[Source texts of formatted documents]
+++

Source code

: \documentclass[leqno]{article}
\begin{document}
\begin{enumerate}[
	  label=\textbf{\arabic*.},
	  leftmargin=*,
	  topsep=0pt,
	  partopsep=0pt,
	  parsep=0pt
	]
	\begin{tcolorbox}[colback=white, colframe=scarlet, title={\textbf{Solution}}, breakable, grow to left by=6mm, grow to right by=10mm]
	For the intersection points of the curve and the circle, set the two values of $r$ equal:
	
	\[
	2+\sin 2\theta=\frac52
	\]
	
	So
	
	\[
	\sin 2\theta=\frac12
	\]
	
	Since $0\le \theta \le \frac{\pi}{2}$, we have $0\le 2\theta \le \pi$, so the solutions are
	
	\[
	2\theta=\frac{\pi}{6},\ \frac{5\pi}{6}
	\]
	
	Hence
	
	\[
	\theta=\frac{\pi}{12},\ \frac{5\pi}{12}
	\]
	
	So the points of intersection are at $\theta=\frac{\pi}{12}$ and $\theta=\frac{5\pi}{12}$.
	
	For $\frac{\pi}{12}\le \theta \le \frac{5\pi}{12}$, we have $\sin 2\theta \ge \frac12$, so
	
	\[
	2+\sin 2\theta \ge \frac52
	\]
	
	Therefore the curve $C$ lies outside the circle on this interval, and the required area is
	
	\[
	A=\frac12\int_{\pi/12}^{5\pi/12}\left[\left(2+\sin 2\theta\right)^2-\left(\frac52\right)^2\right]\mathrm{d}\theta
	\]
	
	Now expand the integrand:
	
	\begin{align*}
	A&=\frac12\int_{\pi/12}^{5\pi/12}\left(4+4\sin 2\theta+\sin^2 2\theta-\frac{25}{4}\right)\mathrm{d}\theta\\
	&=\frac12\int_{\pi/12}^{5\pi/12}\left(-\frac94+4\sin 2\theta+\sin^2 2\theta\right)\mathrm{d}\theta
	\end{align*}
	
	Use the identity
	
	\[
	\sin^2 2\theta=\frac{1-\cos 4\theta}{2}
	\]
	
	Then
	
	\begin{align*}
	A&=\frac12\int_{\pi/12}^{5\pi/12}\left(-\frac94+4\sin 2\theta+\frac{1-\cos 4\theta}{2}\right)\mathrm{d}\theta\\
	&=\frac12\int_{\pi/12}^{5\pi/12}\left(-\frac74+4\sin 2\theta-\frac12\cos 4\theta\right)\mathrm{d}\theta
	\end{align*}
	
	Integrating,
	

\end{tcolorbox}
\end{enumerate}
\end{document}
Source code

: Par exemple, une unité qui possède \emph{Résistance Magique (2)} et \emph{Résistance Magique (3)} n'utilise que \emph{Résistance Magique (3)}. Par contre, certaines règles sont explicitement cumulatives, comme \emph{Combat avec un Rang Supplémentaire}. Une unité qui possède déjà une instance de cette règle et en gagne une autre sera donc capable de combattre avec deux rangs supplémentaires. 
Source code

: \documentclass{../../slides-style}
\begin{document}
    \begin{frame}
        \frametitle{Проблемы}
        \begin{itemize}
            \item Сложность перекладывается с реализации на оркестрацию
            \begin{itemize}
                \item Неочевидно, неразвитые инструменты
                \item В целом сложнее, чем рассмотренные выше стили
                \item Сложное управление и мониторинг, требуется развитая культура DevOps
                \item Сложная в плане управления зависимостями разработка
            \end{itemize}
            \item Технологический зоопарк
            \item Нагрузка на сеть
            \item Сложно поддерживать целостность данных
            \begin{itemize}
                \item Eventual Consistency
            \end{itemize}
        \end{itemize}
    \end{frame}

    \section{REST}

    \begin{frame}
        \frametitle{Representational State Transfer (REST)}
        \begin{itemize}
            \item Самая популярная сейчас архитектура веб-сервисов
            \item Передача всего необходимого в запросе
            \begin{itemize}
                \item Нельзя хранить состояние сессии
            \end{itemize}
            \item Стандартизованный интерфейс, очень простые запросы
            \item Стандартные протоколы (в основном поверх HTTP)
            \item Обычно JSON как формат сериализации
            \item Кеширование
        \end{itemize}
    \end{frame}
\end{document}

+++

» What is expected
Reproduce each record exactly as written above.

» Exercise answer
Source code

: \documentclass[leqno]{article}
\begin{document}
\begin{enumerate}[
	  label=\textbf{\arabic*.},
	  leftmargin=*,
	  topsep=0pt,
	  partopsep=0pt,
	  parsep=0pt
	]
	\begin{tcolorbox}[colback=white, colframe=scarlet, title={\textbf{Solution}}, breakable, grow to left by=6mm, grow to right by=10mm]
	For the intersection points of the curve and the circle, set the two values of $r$ equal:
	
	\[
	2+\sin 2\theta=\frac52
	\]
	
	So
	
	\[
	\sin 2\theta=\frac12
	\]
	
	Since $0\le \theta \le \frac{\pi}{2}$, we have $0\le 2\theta \le \pi$, so the solutions are
	
	\[
	2\theta=\frac{\pi}{6},\ \frac{5\pi}{6}
	\]
	
	Hence
	
	\[
	\theta=\frac{\pi}{12},\ \frac{5\pi}{12}
	\]
	
	So the points of intersection are at $\theta=\frac{\pi}{12}$ and $\theta=\frac{5\pi}{12}$.
	
	For $\frac{\pi}{12}\le \theta \le \frac{5\pi}{12}$, we have $\sin 2\theta \ge \frac12$, so
	
	\[
	2+\sin 2\theta \ge \frac52
	\]
	
	Therefore the curve $C$ lies outside the circle on this interval, and the required area is
	
	\[
	A=\frac12\int_{\pi/12}^{5\pi/12}\left[\left(2+\sin 2\theta\right)^2-\left(\frac52\right)^2\right]\mathrm{d}\theta
	\]
	
	Now expand the integrand:
	
	\begin{align*}
	A&=\frac12\int_{\pi/12}^{5\pi/12}\left(4+4\sin 2\theta+\sin^2 2\theta-\frac{25}{4}\right)\mathrm{d}\theta\\
	&=\frac12\int_{\pi/12}^{5\pi/12}\left(-\frac94+4\sin 2\theta+\sin^2 2\theta\right)\mathrm{d}\theta
	\end{align*}
	
	Use the identity
	
	\[
	\sin^2 2\theta=\frac{1-\cos 4\theta}{2}
	\]
	
	Then
	
	\begin{align*}
	A&=\frac12\int_{\pi/12}^{5\pi/12}\left(-\frac94+4\sin 2\theta+\frac{1-\cos 4\theta}{2}\right)\mathrm{d}\theta\\
	&=\frac12\int_{\pi/12}^{5\pi/12}\left(-\frac74+4\sin 2\theta-\frac12\cos 4\theta\right)\mathrm{d}\theta
	\end{align*}
	
	Integrating,
	

\end{tcolorbox}
\end{enumerate}
\end{document}
Source code

: Par exemple, une unité qui possède \emph{Résistance Magique (2)} et \emph{Résistance Magique (3)} n'utilise que \emph{Résistance Magique (3)}. Par contre, certaines règles sont explicitement cumulatives, comme \emph{Combat avec un Rang Supplémentaire}. Une unité qui possède déjà une instance de cette règle et en gagne une autre sera donc capable de combattre avec deux rangs supplémentaires. 
Source code

: \documentclass{../../slides-style}
\begin{document}
    \begin{frame}
        \frametitle{Проблемы}
        \begin{itemize}
            \item Сложность перекладывается с реализации на оркестрацию
            \begin{itemize}
                \item Неочевидно, неразвитые инструменты
                \item В целом сложнее, чем рассмотренные выше стили
                \item Сложное управление и мониторинг, требуется развитая культура DevOps
                \item Сложная в плане управления зависимостями разработка
            \end{itemize}
            \item Технологический зоопарк
            \item Нагрузка на сеть
            \item Сложно поддерживать целостность данных
            \begin{itemize}
                \item Eventual Consistency
            \end{itemize}
        \end{itemize}
    \end{frame}

    \section{REST}

    \begin{frame}
        \frametitle{Representational State Transfer (REST)}
        \begin{itemize}
            \item Самая популярная сейчас архитектура веб-сервисов
            \item Передача всего необходимого в запросе
            \begin{itemize}
                \item Нельзя хранить состояние сессии
            \end{itemize}
            \item Стандартизованный интерфейс, очень простые запросы
            \item Стандартные протоколы (в основном поверх HTTP)
            \item Обычно JSON как формат сериализации
            \item Кеширование
        \end{itemize}
    \end{frame}
\end{document}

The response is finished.